(What is needed):
Across the whole listing, copy out every line that includes the string "danych".

========================

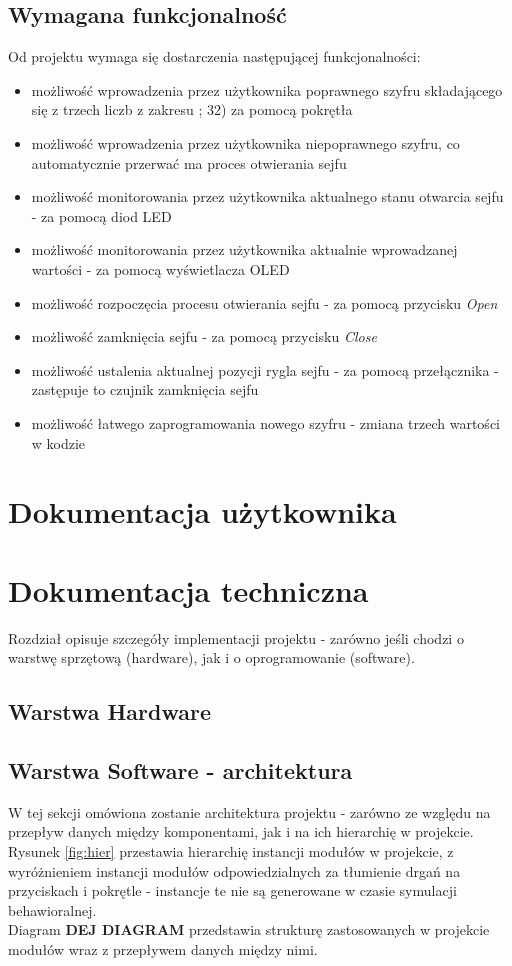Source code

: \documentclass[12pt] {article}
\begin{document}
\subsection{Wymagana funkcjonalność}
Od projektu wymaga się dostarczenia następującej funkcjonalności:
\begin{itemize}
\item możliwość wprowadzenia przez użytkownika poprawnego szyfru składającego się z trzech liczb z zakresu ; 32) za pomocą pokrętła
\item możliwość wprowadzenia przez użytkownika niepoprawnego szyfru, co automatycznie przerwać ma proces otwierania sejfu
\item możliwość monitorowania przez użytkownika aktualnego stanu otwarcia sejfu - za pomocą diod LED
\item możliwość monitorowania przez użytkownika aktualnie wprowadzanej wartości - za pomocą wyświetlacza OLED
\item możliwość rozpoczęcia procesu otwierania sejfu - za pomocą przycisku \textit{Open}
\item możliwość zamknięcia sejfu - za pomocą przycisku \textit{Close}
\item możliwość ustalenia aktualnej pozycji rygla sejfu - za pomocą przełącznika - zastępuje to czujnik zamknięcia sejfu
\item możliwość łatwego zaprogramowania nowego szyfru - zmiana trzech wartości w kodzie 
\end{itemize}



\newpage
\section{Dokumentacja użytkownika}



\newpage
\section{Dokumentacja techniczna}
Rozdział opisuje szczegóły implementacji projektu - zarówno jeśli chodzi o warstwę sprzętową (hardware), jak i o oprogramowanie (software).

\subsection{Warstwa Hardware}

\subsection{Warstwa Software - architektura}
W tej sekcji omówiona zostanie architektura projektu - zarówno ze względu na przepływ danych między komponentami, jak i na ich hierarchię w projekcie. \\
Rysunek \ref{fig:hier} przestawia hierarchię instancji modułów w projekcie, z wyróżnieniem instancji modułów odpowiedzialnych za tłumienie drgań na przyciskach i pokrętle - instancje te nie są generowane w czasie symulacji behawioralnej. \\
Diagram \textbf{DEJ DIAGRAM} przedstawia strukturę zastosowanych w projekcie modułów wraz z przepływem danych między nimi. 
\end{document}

========================

(Output below):
W tej sekcji omówiona zostanie architektura projektu - zarówno ze względu na przepływ danych między komponentami, jak i na ich hierarchię w projekcie. \\
Diagram \textbf{DEJ DIAGRAM} przedstawia strukturę zastosowanych w projekcie modułów wraz z przepływem danych między nimi. 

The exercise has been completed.